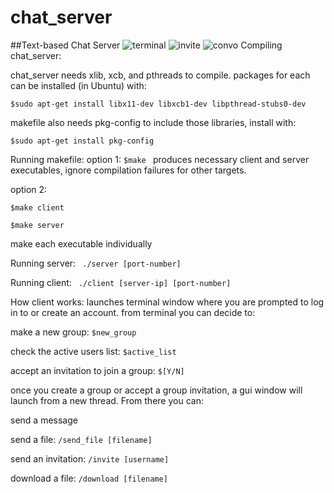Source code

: # chat_server
##Text-based Chat Server
![terminal](http://u.cubeupload.com/viewer189/terminal.png "terminal")
![invite](http://u.cubeupload.com/viewer189/invitebryan.png "sending invitation")
![convo](http://u.cubeupload.com/viewer189/chatbox.png "chat")
Compiling chat_server:

chat_server needs xlib, xcb, and pthreads to compile. 
packages for each can be installed (in Ubuntu) with: 

`$sudo apt-get install libx11-dev libxcb1-dev libpthread-stubs0-dev`

makefile also needs pkg-config to include those libraries, install with:

`$sudo apt-get install pkg-config`

Running makefile: 
option 1: `$make `
produces necessary client and server executables, ignore compilation failures 
for other targets. 

option 2:

`$make client`

`$make server`

make each executable individually

Running server:
` ./server [port-number]`

Running client:
` ./client [server-ip] [port-number]`

How client works:
launches terminal window where you are prompted to 
log in to or create an account. from terminal you can decide to:

make a new group: 			`$new_group `

check the active users list: 		`$active_list`

accept an invitation to join a group: 	`$[Y/N]`

once you create a group or accept a group invitation, a gui window will launch
from a new thread. From there you can:

send a message

send a file:       ` /send_file [filename] `

send an invitation:	`/invite [username] `

download a file:	  `/download [filename] `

□ □ □ □

→ **Goal of the exercise**
Could you write out, exactly, each line of the data above from the one containing "from a new thread." through the last, including both?

→ **Worked solution**
from a new thread. From there you can:

send a message

send a file:       ` /send_file [filename] `

send an invitation:	`/invite [username] `

download a file:	  `/download [filename] `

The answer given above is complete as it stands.